*Aim of the exercise*
Starting at the line containing "Model - Three" and ending at the line containing "It is clear", print every line of the material below exactly, both ends included, and stop there.
[[ Materials provided open ]]
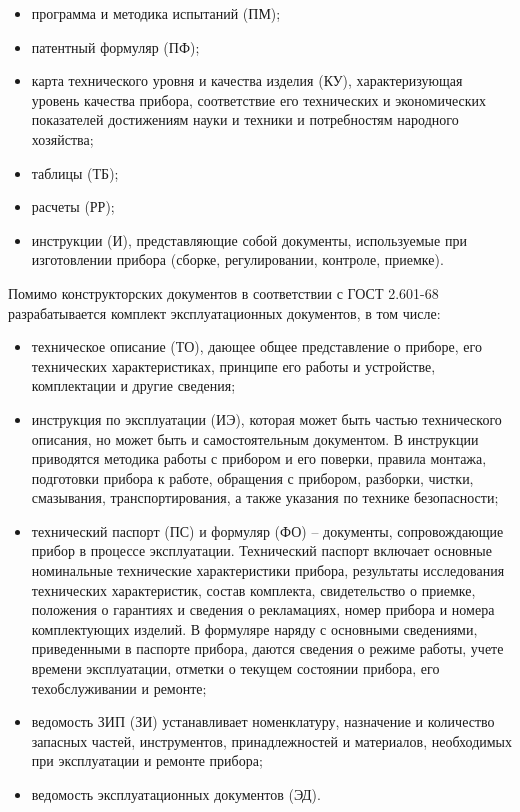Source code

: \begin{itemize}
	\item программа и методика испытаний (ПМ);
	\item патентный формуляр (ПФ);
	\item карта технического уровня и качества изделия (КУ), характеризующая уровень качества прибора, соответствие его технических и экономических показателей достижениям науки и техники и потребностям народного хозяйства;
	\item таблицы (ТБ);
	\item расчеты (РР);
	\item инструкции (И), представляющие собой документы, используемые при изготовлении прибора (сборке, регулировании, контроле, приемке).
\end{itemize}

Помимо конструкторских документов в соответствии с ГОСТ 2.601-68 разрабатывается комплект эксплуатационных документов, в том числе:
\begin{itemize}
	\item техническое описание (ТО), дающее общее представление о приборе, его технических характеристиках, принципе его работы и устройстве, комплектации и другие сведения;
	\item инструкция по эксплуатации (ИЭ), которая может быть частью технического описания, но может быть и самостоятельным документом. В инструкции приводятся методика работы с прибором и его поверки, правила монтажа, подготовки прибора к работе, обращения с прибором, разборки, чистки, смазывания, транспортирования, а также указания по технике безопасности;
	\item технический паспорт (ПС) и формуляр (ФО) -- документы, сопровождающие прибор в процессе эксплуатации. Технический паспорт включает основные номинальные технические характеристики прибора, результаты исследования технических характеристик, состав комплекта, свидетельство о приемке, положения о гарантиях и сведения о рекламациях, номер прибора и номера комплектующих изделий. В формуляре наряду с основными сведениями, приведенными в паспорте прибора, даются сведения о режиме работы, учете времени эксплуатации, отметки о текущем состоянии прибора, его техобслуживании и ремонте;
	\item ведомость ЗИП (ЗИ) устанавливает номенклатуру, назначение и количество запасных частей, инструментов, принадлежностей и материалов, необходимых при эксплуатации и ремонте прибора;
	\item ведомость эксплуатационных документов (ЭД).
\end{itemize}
[[ Materials provided closed ]]
[[ Materials provided open ]]
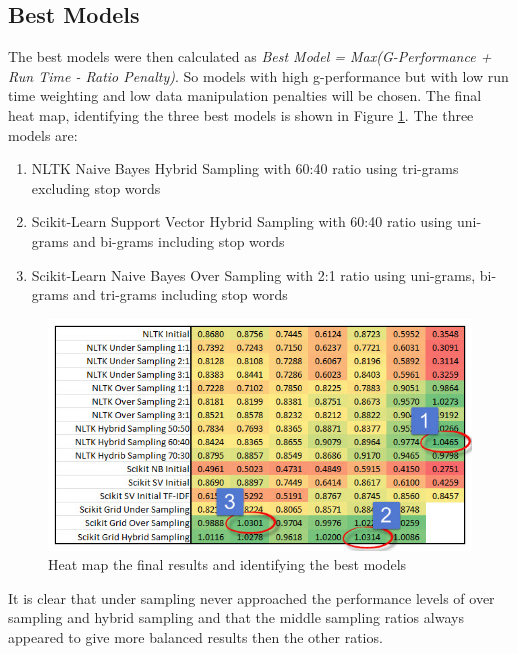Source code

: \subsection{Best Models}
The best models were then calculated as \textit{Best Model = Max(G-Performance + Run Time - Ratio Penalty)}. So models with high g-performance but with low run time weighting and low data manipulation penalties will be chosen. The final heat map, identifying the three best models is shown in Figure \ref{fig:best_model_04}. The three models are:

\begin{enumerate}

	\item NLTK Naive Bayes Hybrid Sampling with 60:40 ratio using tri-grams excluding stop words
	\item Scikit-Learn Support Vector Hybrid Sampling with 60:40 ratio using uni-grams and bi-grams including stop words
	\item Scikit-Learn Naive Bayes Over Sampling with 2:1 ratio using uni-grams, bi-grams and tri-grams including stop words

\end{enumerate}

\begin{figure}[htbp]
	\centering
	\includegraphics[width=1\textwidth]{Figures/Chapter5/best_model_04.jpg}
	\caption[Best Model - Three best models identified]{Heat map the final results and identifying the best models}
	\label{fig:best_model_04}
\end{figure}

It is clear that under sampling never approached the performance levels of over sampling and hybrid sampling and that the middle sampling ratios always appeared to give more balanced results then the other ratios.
[[ Materials provided closed ]]
[[ Materials provided open ]]
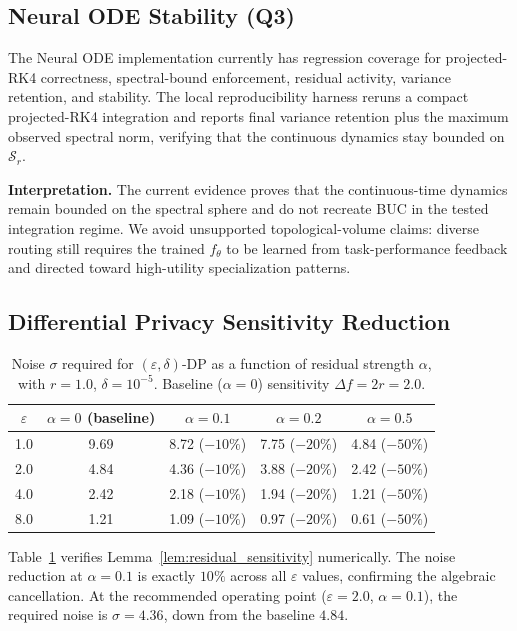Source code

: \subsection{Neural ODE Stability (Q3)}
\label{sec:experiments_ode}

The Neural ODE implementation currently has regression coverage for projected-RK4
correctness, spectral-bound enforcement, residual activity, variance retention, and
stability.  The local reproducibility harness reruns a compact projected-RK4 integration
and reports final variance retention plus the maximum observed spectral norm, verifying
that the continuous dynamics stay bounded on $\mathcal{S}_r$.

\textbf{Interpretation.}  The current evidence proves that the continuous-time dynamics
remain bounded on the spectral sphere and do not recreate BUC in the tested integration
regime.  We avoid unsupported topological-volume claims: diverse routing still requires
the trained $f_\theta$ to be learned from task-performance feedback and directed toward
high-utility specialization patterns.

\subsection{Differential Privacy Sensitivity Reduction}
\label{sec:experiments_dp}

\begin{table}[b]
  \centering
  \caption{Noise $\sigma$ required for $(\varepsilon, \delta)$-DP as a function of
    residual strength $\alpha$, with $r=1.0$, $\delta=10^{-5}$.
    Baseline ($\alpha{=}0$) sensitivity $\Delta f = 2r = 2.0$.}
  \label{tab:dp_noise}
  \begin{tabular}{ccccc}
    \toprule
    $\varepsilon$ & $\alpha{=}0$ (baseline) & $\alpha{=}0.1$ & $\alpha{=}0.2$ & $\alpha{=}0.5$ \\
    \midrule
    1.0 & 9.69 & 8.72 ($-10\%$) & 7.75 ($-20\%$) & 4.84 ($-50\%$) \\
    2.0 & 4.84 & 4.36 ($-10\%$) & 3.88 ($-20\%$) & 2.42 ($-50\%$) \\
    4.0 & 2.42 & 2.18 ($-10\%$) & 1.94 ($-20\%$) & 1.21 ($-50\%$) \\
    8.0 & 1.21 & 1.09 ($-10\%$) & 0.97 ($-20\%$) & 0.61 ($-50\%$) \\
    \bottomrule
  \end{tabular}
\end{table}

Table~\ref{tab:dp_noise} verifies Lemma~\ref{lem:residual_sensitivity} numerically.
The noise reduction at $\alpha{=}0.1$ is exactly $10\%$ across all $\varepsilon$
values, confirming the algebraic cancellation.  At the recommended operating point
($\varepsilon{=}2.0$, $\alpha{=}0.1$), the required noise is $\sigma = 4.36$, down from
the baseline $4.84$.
[[ Materials provided closed ]]
*Response area*
	\caption[Best Model - Three best models identified]{Heat map the final results and identifying the best models}
	\label{fig:best_model_04}
\end{figure}

It is clear that under sampling never approached the performance levels of over sampling and hybrid sampling and that the middle sampling ratios always appeared to give more balanced results then the other ratios.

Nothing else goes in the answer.